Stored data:
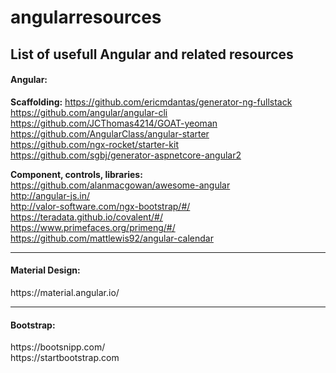 # angularresources
<h2>List of usefull Angular and related resources</h2>

<h4>Angular:</h4>

<b>Scaffolding:</b>
https://github.com/ericmdantas/generator-ng-fullstack<br/>
https://github.com/angular/angular-cli<br/>
https://github.com/JCThomas4214/GOAT-yeoman<br/>
https://github.com/AngularClass/angular-starter<br/>
https://github.com/ngx-rocket/starter-kit<br/>
https://github.com/sgbj/generator-aspnetcore-angular2<br/>

<b>Component, controls, libraries:</b>
https://github.com/alanmacgowan/awesome-angular<br/>
http://angular-js.in/<br/>
http://valor-software.com/ngx-bootstrap/#/<br/>
https://teradata.github.io/covalent/#/<br/>
https://www.primefaces.org/primeng/#/<br/>
https://github.com/mattlewis92/angular-calendar<br/>

<hr>

<h4>Material Design:</h4>
https://material.angular.io/<br/>

<hr>

<h4>Bootstrap:</h4>
https://bootsnipp.com/<br/>
https://startbootstrap.com<br/>


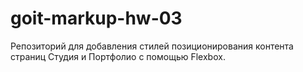 # goit-markup-hw-03
Репозиторий для добавления стилей позиционирования контента страниц Студия и Портфолио с помощью Flexbox.

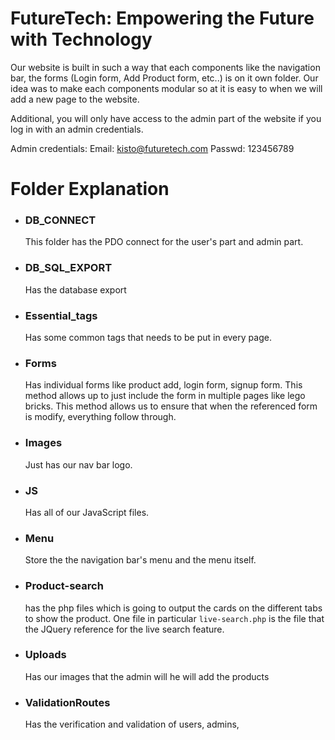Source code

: # FutureTech: Empowering the Future with Technology

Our website is built in such a way that each components like the navigation bar, the forms (Login form, Add Product form, etc..) is on it own folder. Our idea was to make each components modular so at it is easy to when we will add a new page to the website.

Additional, you will only have access to the admin part of the website if you log in with an admin credentials.

Admin credentials: 
Email: kisto@futuretech.com
Passwd: 123456789


# Folder Explanation

- ### DB_CONNECT
    
    This folder has the PDO connect for the user's part and admin part.

- ### DB_SQL_EXPORT
    
    Has the database export

- ### Essential_tags

    Has some common tags that needs to be put in every page.

- ### Forms
  
    Has individual forms like product add, login form, signup form. This method allows up to just include the form in multiple pages like lego bricks. This method allows us to ensure that when the referenced form is modify, everything follow through.

- ### Images
  
    Just has our nav bar logo.

- ### JS
  
    Has all of our JavaScript files.

- ### Menu
  
    Store the the navigation bar's menu and the menu itself.

- ### Product-search
    has the php files which is going to output the cards on the different tabs to show the product. One file in particular `live-search.php` is the file that the JQuery reference for the live search feature.

- ### Uploads

    Has our images that the admin will he will add the products

- ### ValidationRoutes

    Has the verification and validation of users, admins, 
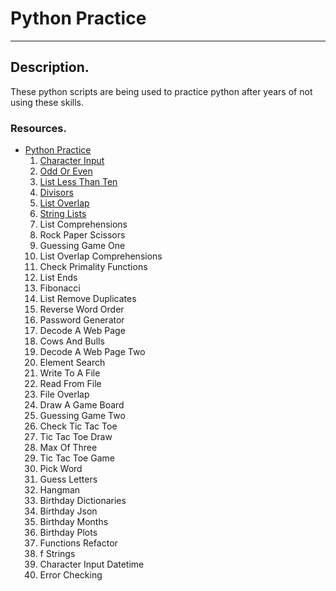 # Python Practice

---
## Description.
These python scripts are being used to practice python after years of not using these skills.

### Resources.
- [Python Practice](https.//www.practicepython.org)
  1. [Character Input](https://github.com/gitzlaffc4/python-practice/blob/master/1_Character_Input.py)
  2. [Odd Or Even](https://github.com/gitzlaffc4/python-practice/blob/master/2_Odd_Or_Even.py)  
  3. [List Less Than Ten](https://github.com/gitzlaffc4/python-practice/blob/master/3_List_Less_Than_Ten.py)
  4. [Divisors](https://github.com/gitzlaffc4/python-practice/blob/master/4_Divisors.py)   
  5. [List Overlap](https://github.com/gitzlaffc4/python-practice/blob/master/5_List_Overlap.py)
  6. [String Lists](https://github.com/gitzlaffc4/python-practice/blob/master/6_String_Lists.py)
  7. List Comprehensions   
  8. Rock Paper Scissors    
  9. Guessing Game One    
  10. List Overlap Comprehensions   
  11. Check Primality Functions    
  12. List Ends  
  13. Fibonacci   
  14. List Remove Duplicates   
  15. Reverse Word Order    
  16. Password Generator     
  17. Decode A Web Page     
  18. Cows And Bulls    
  19. Decode A Web Page Two     
  20. Element Search  
  21. Write To A File  
  22. Read From File  
  23. File Overlap   
  24. Draw A Game Board   
  25. Guessing Game Two    
  26. Check Tic Tac Toe   
  27. Tic Tac Toe Draw   
  28. Max Of Three  
  29. Tic Tac Toe Game    
  30. Pick Word   
  31. Guess Letters   
  32. Hangman   
  33. Birthday Dictionaries  
  34. Birthday Json   
  35. Birthday Months   
  36. Birthday Plots    
  37. Functions Refactor   
  38. f Strings  
  39. Character Input Datetime  
  40. Error Checking    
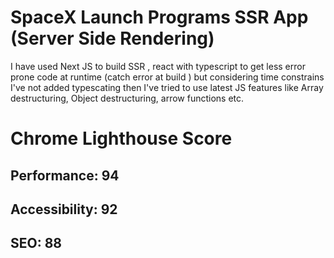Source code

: # SpaceX Launch Programs SSR App (Server Side Rendering)

I have used Next JS to build SSR , react with typescript to get less error prone code at runtime (catch error at build ) but considering time constrains I've not added typescating then I've tried to use latest JS features like Array destructuring, Object destructuring, arrow functions etc. 

# Chrome Lighthouse Score 
## Performance: 94
## Accessibility: 92
## SEO: 88
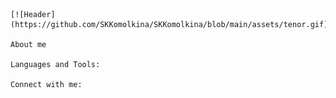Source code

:    [![Header](https://github.com/SKKomolkina/SKKomolkina/blob/main/assets/tenor.gif)]

    About me

    Languages and Tools:

    Connect with me:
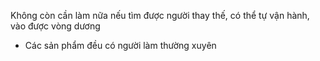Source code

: Không còn cần làm nữa nếu tìm được người thay thế, có thể tự vận hành, vào được vòng dương
- Các sản phẩm đều có người làm thường xuyên
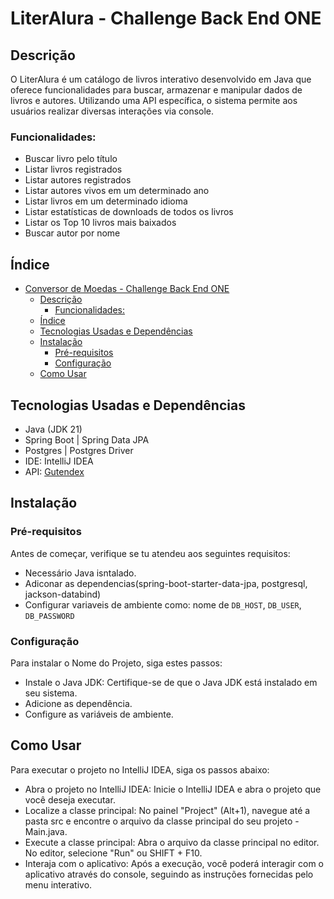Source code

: # LiterAlura - Challenge Back End ONE

## Descrição
O LiterAlura é um catálogo de livros interativo desenvolvido em Java que oferece funcionalidades para buscar, armazenar e manipular dados de livros e autores. Utilizando uma API específica, o sistema permite aos usuários realizar diversas interações via console.

### Funcionalidades:

- Buscar livro pelo título
- Listar livros registrados
- Listar autores registrados
- Listar autores vivos em um determinado ano
- Listar livros em um determinado idioma
- Listar estatísticas de downloads de todos os livros
- Listar os Top 10 livros mais baixados
- Buscar autor por nome


## Índice

- [Conversor de Moedas - Challenge Back End ONE](#conversor-de-moedas---challenge-back-end-one)
  - [Descrição](#descrição)
    - [Funcionalidades:](#funcionalidades)
  - [Índice](#índice)
  - [Tecnologias Usadas e Dependências](#tecnologias-usadas-e-dependências)
  - [Instalação](#instalação)
    - [Pré-requisitos](#pré-requisitos)
    - [Configuração](#configuração)
  - [Como Usar](#como-usar)

## Tecnologias Usadas e Dependências

- Java (JDK 21)
- Spring Boot | Spring Data JPA
- Postgres | Postgres Driver
- IDE: IntelliJ IDEA
- API: [Gutendex](https://gutendex.com/)

## Instalação
### Pré-requisitos

Antes de começar, verifique se tu  atendeu aos seguintes requisitos:
- Necessário Java isntalado.
- Adiconar as dependencias(spring-boot-starter-data-jpa, postgresql, jackson-databind)
- Configurar variaveis de ambiente como: nome de `DB_HOST`, `DB_USER`, `DB_PASSWORD`

### Configuração

Para instalar o Nome do Projeto, siga estes passos:


- Instale o Java JDK: Certifique-se de que o Java JDK está instalado em seu sistema. 
- Adicione as dependência.
- Configure as variáveis de ambiente.

## Como Usar

Para executar o projeto no IntelliJ IDEA, siga os passos abaixo:

- Abra o projeto no IntelliJ IDEA: Inicie o IntelliJ IDEA e abra o projeto que você deseja executar.
- Localize a classe principal: No painel "Project" (Alt+1), navegue até a pasta src e encontre o arquivo da classe principal do seu projeto - Main.java. 
- Execute a classe principal: Abra o arquivo da classe principal no editor. No editor, selecione "Run" ou SHIFT + F10. 
- Interaja com o aplicativo: Após a execução, você poderá interagir com o aplicativo através do console, seguindo as instruções fornecidas pelo menu interativo.
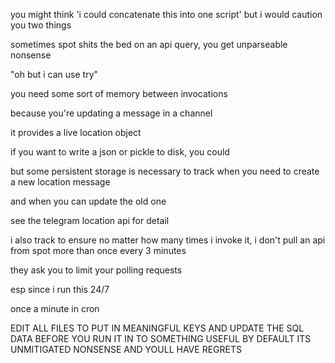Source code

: you might think 'i could concatenate this into one script' but i would caution you two things

sometimes spot shits the bed on an api query, you get unparseable nonsense

"oh but i can use try"

you need some sort of memory between invocations

because you're updating a message in a channel

it provides a live location object

if you want to write a json or pickle to disk, you could

but some persistent storage is necessary to track when you need to create a new location message

and when you can update the old one

see the telegram location api for detail

i also track to ensure no matter how many times i invoke it, i don't pull an api from spot more than once every 3 minutes

they ask you to limit your polling requests

esp since i run this 24/7

once a minute in cron

EDIT ALL FILES TO PUT IN MEANINGFUL KEYS AND UPDATE THE SQL DATA BEFORE YOU RUN IT IN TO SOMETHING USEFUL
BY DEFAULT ITS UNMITIGATED NONSENSE AND YOULL HAVE REGRETS
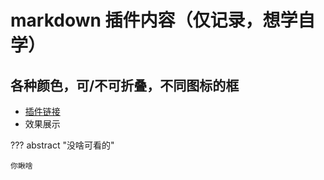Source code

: # markdown 插件内容（仅记录，想学自学）

## 各种颜色，可/不可折叠，不同图标的框

- [插件链接](https://squidfunk.github.io/mkdocs-material/reference/admonitions/#inline-blocks-inline-end)
- 效果展示

??? abstract "没啥可看的"

    你瞅啥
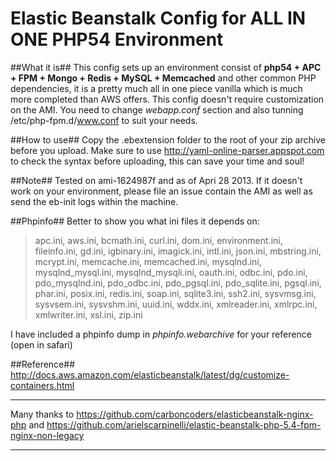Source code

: Elastic Beanstalk Config for ALL IN ONE PHP54 Environment
==============
##What it is##
This config sets up an environment consist of **php54 + APC + FPM + Mongo + Redis + MySQL + Memcached** and other common PHP dependencies, it is a pretty much all in one piece vanilla which is much more completed than AWS offers. This config doesn't require customization on the AMI.
You need to change *webapp.conf* section and also tunning /etc/php-fpm.d/www.conf to suit your needs.

##How to use##
Copy the .ebextension folder to the root of your zip archive before you upload.
Make sure to use http://yaml-online-parser.appspot.com to check the syntax before uploading, this can save your time and soul!

##Note##
Tested on ami-1624987f and as of Apri 28 2013. If it doesn't work on your environment, please file an issue contain the AMI as well as send the eb-init logs within the machine.

##Phpinfo##
Better to show you what ini files it depends on:
> apc.ini, aws.ini, bcmath.ini, curl.ini, dom.ini, environment.ini, fileinfo.ini, gd.ini, igbinary.ini, imagick.ini, intl.ini, json.ini, mbstring.ini, mcrypt.ini, memcache.ini, memcached.ini, mysqlnd.ini, mysqlnd_mysql.ini, mysqlnd_mysqli.ini, oauth.ini, odbc.ini, pdo.ini, pdo_mysqlnd.ini, pdo_odbc.ini, pdo_pgsql.ini, pdo_sqlite.ini, pgsql.ini, phar.ini, posix.ini, redis.ini, soap.ini, sqlite3.ini, ssh2.ini, sysvmsg.ini, sysvsem.ini, sysvshm.ini, uuid.ini, wddx.ini, xmlreader.ini, xmlrpc.ini, xmlwriter.ini, xsl.ini, zip.ini

I have included a phpinfo dump in *phpinfo.webarchive* for your reference (open in safari)

##Reference##
http://docs.aws.amazon.com/elasticbeanstalk/latest/dg/customize-containers.html


***
Many thanks to https://github.com/carboncoders/elasticbeanstalk-nginx-php and https://github.com/arielscarpinelli/elastic-beanstalk-php-5.4-fpm-nginx-non-legacy
***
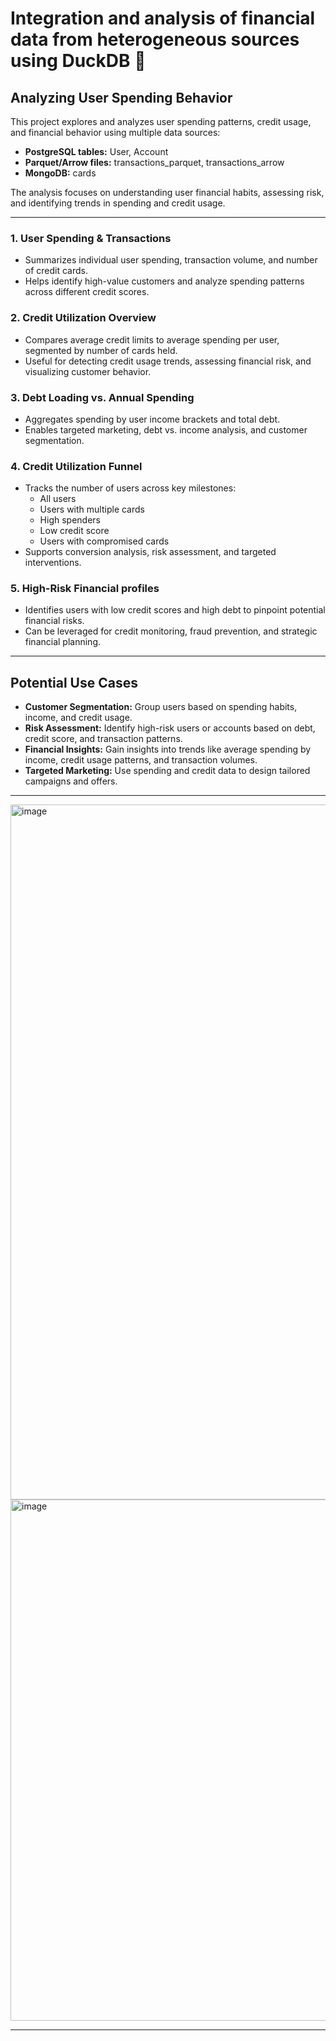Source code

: # Integration and analysis of financial data from heterogeneous sources using DuckDB 🦆

## Analyzing User Spending Behavior

This project explores and analyzes user spending patterns, credit usage, and financial behavior using multiple data sources:

- **PostgreSQL tables:** User, Account  
- **Parquet/Arrow files:** transactions_parquet, transactions_arrow  
- **MongoDB:** cards  

The analysis focuses on understanding user financial habits, assessing risk, and identifying trends in spending and credit usage.

---

### 1. User Spending & Transactions
- Summarizes individual user spending, transaction volume, and number of credit cards.
- Helps identify high-value customers and analyze spending patterns across different credit scores.

### 2. Credit Utilization Overview
- Compares average credit limits to average spending per user, segmented by number of cards held.
- Useful for detecting credit usage trends, assessing financial risk, and visualizing customer behavior.

### 3. Debt Loading vs. Annual Spending
- Aggregates spending by user income brackets and total debt.
- Enables targeted marketing, debt vs. income analysis, and customer segmentation.

### 4. Credit Utilization Funnel
- Tracks the number of users across key milestones:
  - All users
  - Users with multiple cards
  - High spenders
  - Low credit score
  - Users with compromised cards
- Supports conversion analysis, risk assessment, and targeted interventions.

### 5. High-Risk Financial profiles
- Identifies users with low credit scores and high debt to pinpoint potential financial risks.
- Can be leveraged for credit monitoring, fraud prevention, and strategic financial planning.

---

## Potential Use Cases

- **Customer Segmentation:** Group users based on spending habits, income, and credit usage.  
- **Risk Assessment:** Identify high-risk users or accounts based on debt, credit score, and transaction patterns.  
- **Financial Insights:** Gain insights into trends like average spending by income, credit usage patterns, and transaction volumes.  
- **Targeted Marketing:** Use spending and credit data to design tailored campaigns and offers.  

---

<img width="1099" height="1112" alt="image" src="https://github.com/user-attachments/assets/f87d6b69-6f49-4ae9-9f1e-59d396bc863b" />
<img width="1062" height="834" alt="image" src="https://github.com/user-attachments/assets/dd2b903c-613c-4940-99ad-fea36b16d082" />

---




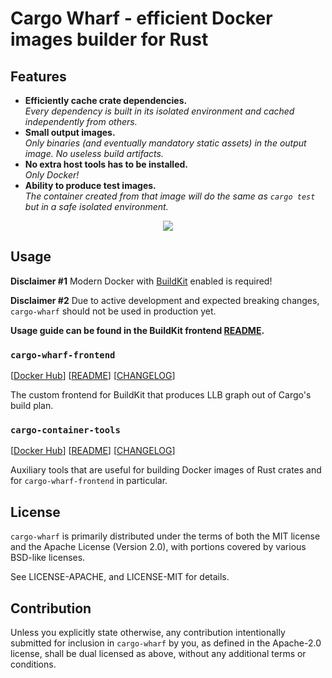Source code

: # Cargo Wharf - efficient Docker images builder for Rust

## Features
* **Efficiently cache crate dependencies.**<br>
*Every dependency is built in its isolated environment and cached independently from others.*
* **Small output images.**<br>
*Only binaries (and eventually mandatory static assets) in the output image. No useless build artifacts.*
* **No extra host tools has to be installed.**<br>
*Only Docker!*
* **Ability to produce test images.**<br>
*The container created from that image will do the same as `cargo test` but in a safe isolated environment.*

<p align="center">
    <a href="https://asciinema.org/a/280049?cols=95" target="_blank"><img src="https://asciinema.org/a/280049.svg" /></a>
</p>

## Usage
**Disclaimer #1** Modern Docker with [BuildKit] enabled is required!

**Disclaimer #2** Due to active development and expected breaking changes, `cargo-wharf` should not be used in production yet.

**Usage guide can be found in the BuildKit frontend [README](cargo-wharf-frontend/README.md).**

### `cargo-wharf-frontend`
[[Docker Hub](https://hub.docker.com/r/denzp/cargo-wharf-frontend)]
[[README](cargo-wharf-frontend/README.md)]
[[CHANGELOG](cargo-wharf-frontend/CHANGELOG.md)]

The custom frontend for BuildKit that produces LLB graph out of Cargo's build plan.

### `cargo-container-tools`
[[Docker Hub](https://hub.docker.com/r/denzp/cargo-container-tools)]
[[README](cargo-container-tools/README.md)]
[[CHANGELOG](cargo-container-tools/CHANGELOG.md)]

Auxiliary tools that are useful for building Docker images of Rust crates and for `cargo-wharf-frontend` in particular.

## License
`cargo-wharf` is primarily distributed under the terms of both the MIT license and
the Apache License (Version 2.0), with portions covered by various BSD-like
licenses.

See LICENSE-APACHE, and LICENSE-MIT for details.

## Contribution
Unless you explicitly state otherwise, any contribution intentionally submitted
for inclusion in `cargo-wharf` by you, as defined in the Apache-2.0 license,
shall be dual licensed as above, without any additional terms or conditions.

[BuildKit]: https://github.com/moby/buildkit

Exercise objective:
Only the lines from the one that contains "The custom frontend" to the end of the data should be output, exactly as they appear.

Worked solution:
The custom frontend for BuildKit that produces LLB graph out of Cargo's build plan.

### `cargo-container-tools`
[[Docker Hub](https://hub.docker.com/r/denzp/cargo-container-tools)]
[[README](cargo-container-tools/README.md)]
[[CHANGELOG](cargo-container-tools/CHANGELOG.md)]

Auxiliary tools that are useful for building Docker images of Rust crates and for `cargo-wharf-frontend` in particular.

## License
`cargo-wharf` is primarily distributed under the terms of both the MIT license and
the Apache License (Version 2.0), with portions covered by various BSD-like
licenses.

See LICENSE-APACHE, and LICENSE-MIT for details.

## Contribution
Unless you explicitly state otherwise, any contribution intentionally submitted
for inclusion in `cargo-wharf` by you, as defined in the Apache-2.0 license,
shall be dual licensed as above, without any additional terms or conditions.

[BuildKit]: https://github.com/moby/buildkit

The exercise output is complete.